• _EXERCISE INSTRUCTIONS_
If a line in the data has the string "volume", please show it.

----------------------------------------

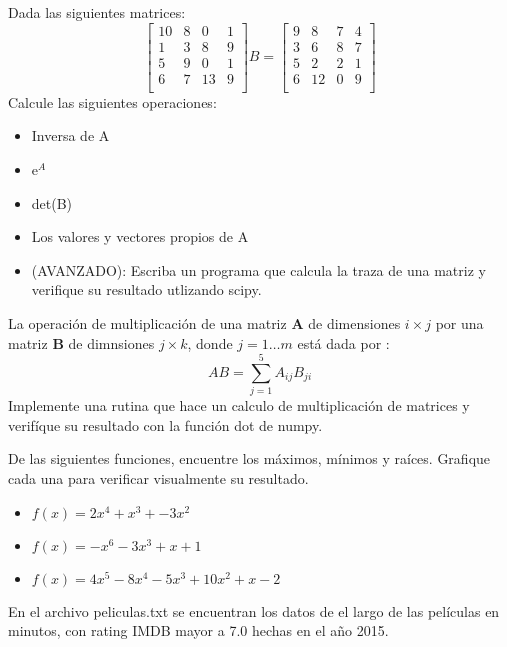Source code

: \documentclass[5pt]{exam}
\begin{document}
{\begin{questions}
\item Dada las siguientes matrices:
\[
\begin{bmatrix}
      10  & 8  & 0 &  1  \\
      1   &  3 & 8 &  9 \\
      5   &  9 & 0 &  1 \\
      6   &  7 & 13 & 9 \\
\end{bmatrix}
B =
\begin{bmatrix}
      9  & 8  & 7 &  4  \\
      3   &  6 & 8 &  7 \\
      5   &  2 & 2 &  1 \\
      6   &  12 & 0 & 9 \\
\end{bmatrix}
\]
Calcule las siguientes operaciones:
\begin{itemize}
    \item Inversa de A
    \item   e$^A$
    \item det(B)
    \item Los valores y vectores propios de A
    \item (AVANZADO): Escriba un programa que calcula la traza de una matriz y verifique su resultado utlizando scipy.
\end{itemize}

\item La operación de multiplicación de una matriz \textbf{A} de dimensiones $i\times j$ por una  matriz \textbf{B} de 
dimnsiones $j\times k $, donde $j=1\dots m $  está dada por :
\begin{equation}
    \label{} AB = \sum_{j=1}^5 A_{ij}B_{ji}
\end{equation}
Implemente una rutina que hace un calculo de multiplicación de matrices y verifíque su resultado con la función
dot de numpy.

\item  De las siguientes funciones, encuentre los máximos, mínimos y raíces. Grafique cada una para verificar visualmente su resultado.
    \begin{itemize}
        \item $f(x) = 2x^4 + x^3 + −3x^2$
        \item $f(x) = −x^6 − 3x^3 + x + 1$
        \item $f(x) = 4x^5 − 8x^4 − 5x^3 + 10x^2 + x − 2$
    \end{itemize}

\item En el archivo peliculas.txt se encuentran los datos de el largo de las películas en minutos, con 
rating IMDB mayor a 7.0 hechas en el año 2015.
    \begin{parts}

\end{parts}
\end{questions}}
\end{document}
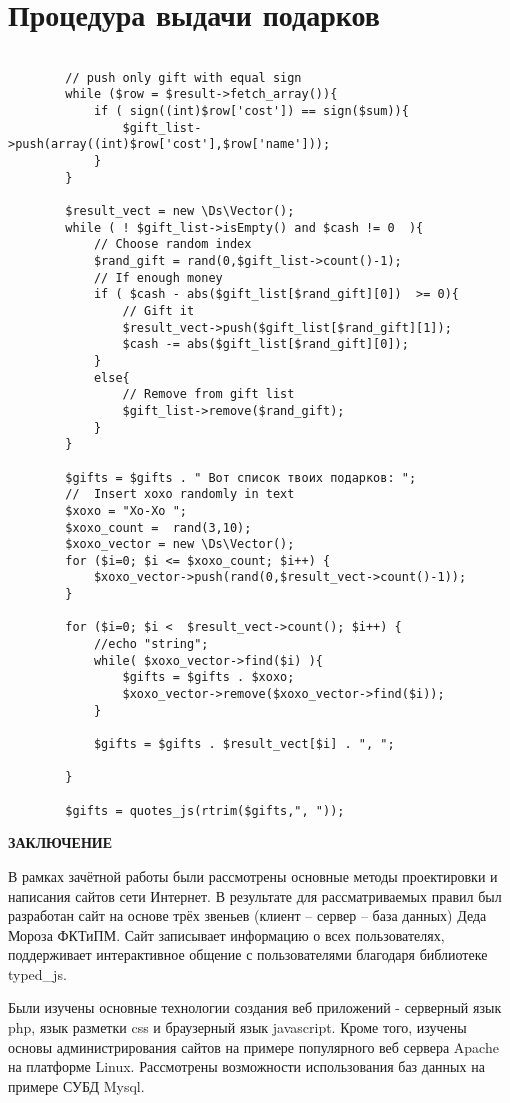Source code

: \documentclass[oneside,final,14pt]{extreport}
\begin{document}
\section{Процедура выдачи подарков}
\begin{verbatim}

		// push only gift with equal sign
		while ($row = $result->fetch_array()){
			if ( sign((int)$row['cost']) == sign($sum)){
				$gift_list->push(array((int)$row['cost'],$row['name']));
			}
		}

		$result_vect = new \Ds\Vector();
		while ( ! $gift_list->isEmpty() and $cash != 0  ){
			// Choose random index
			$rand_gift = rand(0,$gift_list->count()-1);
			// If enough money
			if ( $cash - abs($gift_list[$rand_gift][0])  >= 0){
				// Gift it
				$result_vect->push($gift_list[$rand_gift][1]);
				$cash -= abs($gift_list[$rand_gift][0]);
			}
			else{
				// Remove from gift list
				$gift_list->remove($rand_gift);
			}
		}
		
		$gifts = $gifts . " Вот список твоих подарков: ";
		//  Insert xoxo randomly in text
		$xoxo = "Хо-Хо ";
		$xoxo_count =  rand(3,10);
		$xoxo_vector = new \Ds\Vector();
		for ($i=0; $i <= $xoxo_count; $i++) { 
			$xoxo_vector->push(rand(0,$result_vect->count()-1));
		}

		for ($i=0; $i <  $result_vect->count(); $i++) { 
			//echo "string";
			while( $xoxo_vector->find($i) ){
				$gifts = $gifts . $xoxo;
				$xoxo_vector->remove($xoxo_vector->find($i));
			}

			$gifts = $gifts . $result_vect[$i] . ", ";
			
		}

		$gifts = quotes_js(rtrim($gifts,", "));

\end{verbatim}
\newpage
\begin{center}
\bfseries ЗАКЛЮЧЕНИЕ
\end{center}

В рамках зачётной работы были рассмотрены основные методы проектировки и написания сайтов сети Интернет. В результате для рассматриваемых правил был разработан сайт на основе трёх звеньев (клиент – сервер – база данных) Деда Мороза ФКТиПМ. Сайт записывает информацию о всех пользователях, поддерживает интерактивное общение с пользователями благодаря библиотеке typed\_js.

Были изучены основные технологии создания веб приложений - серверный язык php, язык разметки css и браузерный язык javascript. Кроме того, изучены основы администрирования сайтов на примере популярного веб сервера Apache на платформе Linux. Рассмотрены возможности использования баз данных на примере СУБД Mysql.
\end{document}
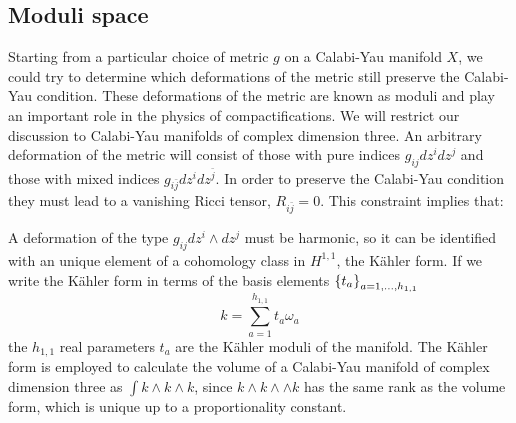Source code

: %
%
%
%
%
%
%
%
%
%
%
%
%
\subsection{Moduli space}

Starting from a particular choice of metric $g$ on a Calabi-Yau manifold $X$, we could try to determine
which deformations of the metric still preserve the Calabi-Yau condition.
These deformations of the metric are known as moduli and play an important role in the physics of compactifications.
We will restrict our discussion to Calabi-Yau manifolds of complex dimension three.
An arbitrary deformation of the metric will consist of those with pure 
indices $g_{ij}dz^i dz^j$ and those with mixed indices $g_{i\bar j}dz^i dz^{\bar j}$.
In order to preserve the Calabi-Yau condition they must lead to a vanishing Ricci tensor, $R_{i\bar j}=0$.
This constraint implies that:

 A deformation of the type $g_{ij}dz^i \wedge dz^j$ must be harmonic, so it can be identified with an unique element of a cohomology class in $H^{1,1}$, the Kähler form.
 If we write the Kähler form in terms of the basis elements $\qty{t_a}_{a=1,\ldots,h_{1,1}}$
\begin{equation}
k=\sum_{a=1}^{h_{1,1}}t_a \omega_a
\end{equation}
the $h_{1,1}$ real parameters $t_a$ are the Kähler moduli of the manifold.
The Kähler form is employed to calculate the volume of a Calabi-Yau manifold of complex dimension three as
$\int k\wedge k\wedge k$, since $k\wedge k\wedge \wedge k$ has the same rank as the
volume form, which is unique up to a proportionality constant.

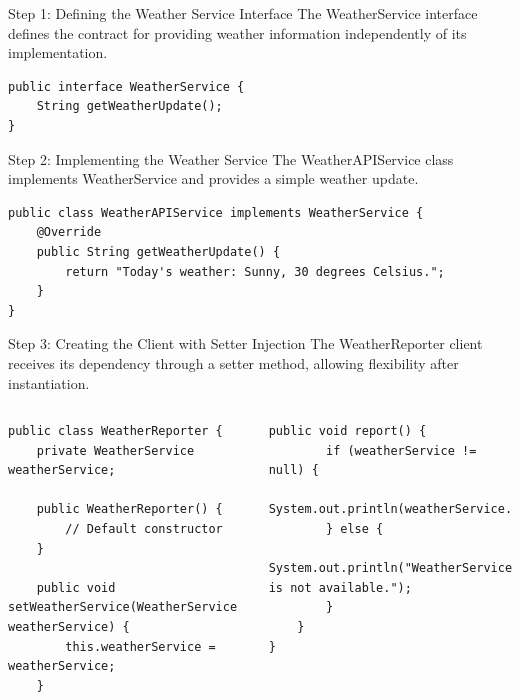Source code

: \documentclass[aspectratio=169, table]{beamer}
\begin{document}
\begin{frame}[fragile]{Step 1: Defining the Weather Service Interface}
\vspace{20pt}
The WeatherService interface defines the contract for providing weather information independently of its implementation.

\begin{lstlisting}[style=JavaStyle]
public interface WeatherService {
	String getWeatherUpdate();
}
\end{lstlisting}
\end{frame}

\begin{frame}[fragile]{Step 2: Implementing the Weather Service}
\vspace{20pt}
The WeatherAPIService class implements WeatherService and provides a simple weather update.

\begin{lstlisting}[style=JavaStyle]
public class WeatherAPIService implements WeatherService {
	@Override
	public String getWeatherUpdate() {
		return "Today's weather: Sunny, 30 degrees Celsius.";
	}
}
\end{lstlisting}
\end{frame}

\begin{frame}[fragile]{Step 3: Creating the Client with Setter Injection}
\vspace{20pt}
The WeatherReporter client receives its dependency through a setter method, allowing flexibility after instantiation.

\begin{columns}[T]
\begin{lstlisting}[style=JavaStyle]
public class WeatherReporter {
	private WeatherService weatherService;
	
	public WeatherReporter() {
		// Default constructor
	}
	
	public void setWeatherService(WeatherService weatherService) {
		this.weatherService = weatherService;
	}
\end{lstlisting}

\begin{lstlisting}[style=JavaStyle, firstnumber=11]
	public void report() {
		if (weatherService != null) {
			System.out.println(weatherService.getWeatherUpdate());
		} else {
			System.out.println("WeatherService is not available.");
		}
	}
}
\end{lstlisting}
\end{columns}
\end{frame}
\end{document}

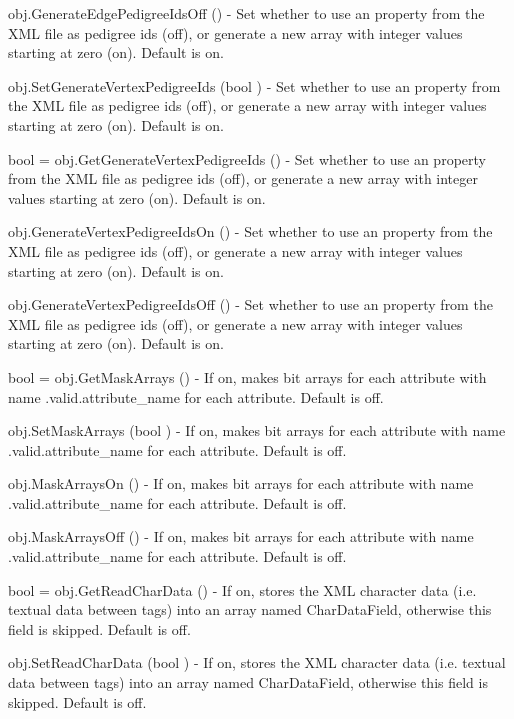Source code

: \begin{DoxyItemize}
\item {\ttfamily obj.\-Generate\-Edge\-Pedigree\-Ids\-Off ()} -\/ Set whether to use an property from the X\-M\-L file as pedigree ids (off), or generate a new array with integer values starting at zero (on). Default is on.  
\item {\ttfamily obj.\-Set\-Generate\-Vertex\-Pedigree\-Ids (bool )} -\/ Set whether to use an property from the X\-M\-L file as pedigree ids (off), or generate a new array with integer values starting at zero (on). Default is on.  
\item {\ttfamily bool = obj.\-Get\-Generate\-Vertex\-Pedigree\-Ids ()} -\/ Set whether to use an property from the X\-M\-L file as pedigree ids (off), or generate a new array with integer values starting at zero (on). Default is on.  
\item {\ttfamily obj.\-Generate\-Vertex\-Pedigree\-Ids\-On ()} -\/ Set whether to use an property from the X\-M\-L file as pedigree ids (off), or generate a new array with integer values starting at zero (on). Default is on.  
\item {\ttfamily obj.\-Generate\-Vertex\-Pedigree\-Ids\-Off ()} -\/ Set whether to use an property from the X\-M\-L file as pedigree ids (off), or generate a new array with integer values starting at zero (on). Default is on.  
\item {\ttfamily bool = obj.\-Get\-Mask\-Arrays ()} -\/ If on, makes bit arrays for each attribute with name .valid.\-attribute\-\_\-name for each attribute. Default is off.  
\item {\ttfamily obj.\-Set\-Mask\-Arrays (bool )} -\/ If on, makes bit arrays for each attribute with name .valid.\-attribute\-\_\-name for each attribute. Default is off.  
\item {\ttfamily obj.\-Mask\-Arrays\-On ()} -\/ If on, makes bit arrays for each attribute with name .valid.\-attribute\-\_\-name for each attribute. Default is off.  
\item {\ttfamily obj.\-Mask\-Arrays\-Off ()} -\/ If on, makes bit arrays for each attribute with name .valid.\-attribute\-\_\-name for each attribute. Default is off.  
\item {\ttfamily bool = obj.\-Get\-Read\-Char\-Data ()} -\/ If on, stores the X\-M\-L character data (i.\-e. textual data between tags) into an array named Char\-Data\-Field, otherwise this field is skipped. Default is off.  
\item {\ttfamily obj.\-Set\-Read\-Char\-Data (bool )} -\/ If on, stores the X\-M\-L character data (i.\-e. textual data between tags) into an array named Char\-Data\-Field, otherwise this field is skipped. Default is off.  

\end{DoxyItemize}
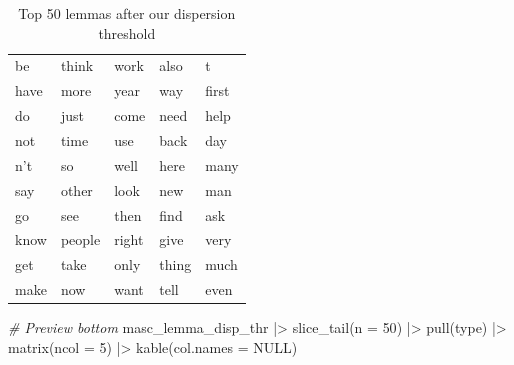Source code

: \documentclass[
  letterpaper,
  krantz1]{latex/krantz-mod}
\newenvironment{Shaded}{\begin{snugshade}}{\end{snugshade}}
\newcommand{\AttributeTok}[1]{\textcolor[rgb]{0.00,0.00,0.00}{#1}}
\newcommand{\CommentTok}[1]{\textcolor[rgb]{0.00,0.00,0.00}{\textit{#1}}}
\newcommand{\ConstantTok}[1]{\textcolor[rgb]{0.00,0.00,0.00}{#1}}
\newcommand{\DecValTok}[1]{\textcolor[rgb]{0.00,0.00,0.00}{#1}}
\newcommand{\FunctionTok}[1]{\textcolor[rgb]{0.00,0.00,0.00}{#1}}
\newcommand{\NormalTok}[1]{\textcolor[rgb]{0.00,0.00,0.00}{#1}}
\newcommand{\SpecialCharTok}[1]{\textcolor[rgb]{0.00,0.00,0.00}{#1}}
\theoremstyle{definition}
\theoremstyle{definition}
\theoremstyle{remark}
\begin{document}
\begin{longtable}[]{@{}
  >{\raggedright\arraybackslash}p{}
  >{\raggedright\arraybackslash}p{}
  >{\raggedright\arraybackslash}p{}
  >{\raggedright\arraybackslash}p{}
  >{\raggedright\arraybackslash}p{}@{}}

\caption{\label{tbl-explore-masc-dp-filter-preview-top}Top 50 lemmas
after our dispersion threshold}

\tabularnewline

\toprule\noalign{}
\endhead
\bottomrule\noalign{}
\endlastfoot
be & think & work & also & t \\
have & more & year & way & first \\
do & just & come & need & help \\
not & time & use & back & day \\
n't & so & well & here & many \\
say & other & look & new & man \\
go & see & then & find & ask \\
know & people & right & give & very \\
get & take & only & thing & much \\
make & now & want & tell & even \\

\end{longtable}

\begin{Shaded}
\begin{Highlighting}[numbers=left,,]
\CommentTok{\# Preview bottom}
\NormalTok{masc\_lemma\_disp\_thr }\SpecialCharTok{|\textgreater{}}
  \FunctionTok{slice\_tail}\NormalTok{(}\AttributeTok{n =} \DecValTok{50}\NormalTok{) }\SpecialCharTok{|\textgreater{}}
  \FunctionTok{pull}\NormalTok{(type) }\SpecialCharTok{|\textgreater{}}
  \FunctionTok{matrix}\NormalTok{(}\AttributeTok{ncol =} \DecValTok{5}\NormalTok{) }\SpecialCharTok{|\textgreater{}}
  \FunctionTok{kable}\NormalTok{(}\AttributeTok{col.names =} \ConstantTok{NULL}\NormalTok{)}
\end{Highlighting}
\end{Shaded}
\end{document}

----------------------------------------

• _OUTPUT BELOW_
The Kähler form is employed to calculate the volume of a Calabi-Yau manifold of complex dimension three as
volume form, which is unique up to a proportionality constant.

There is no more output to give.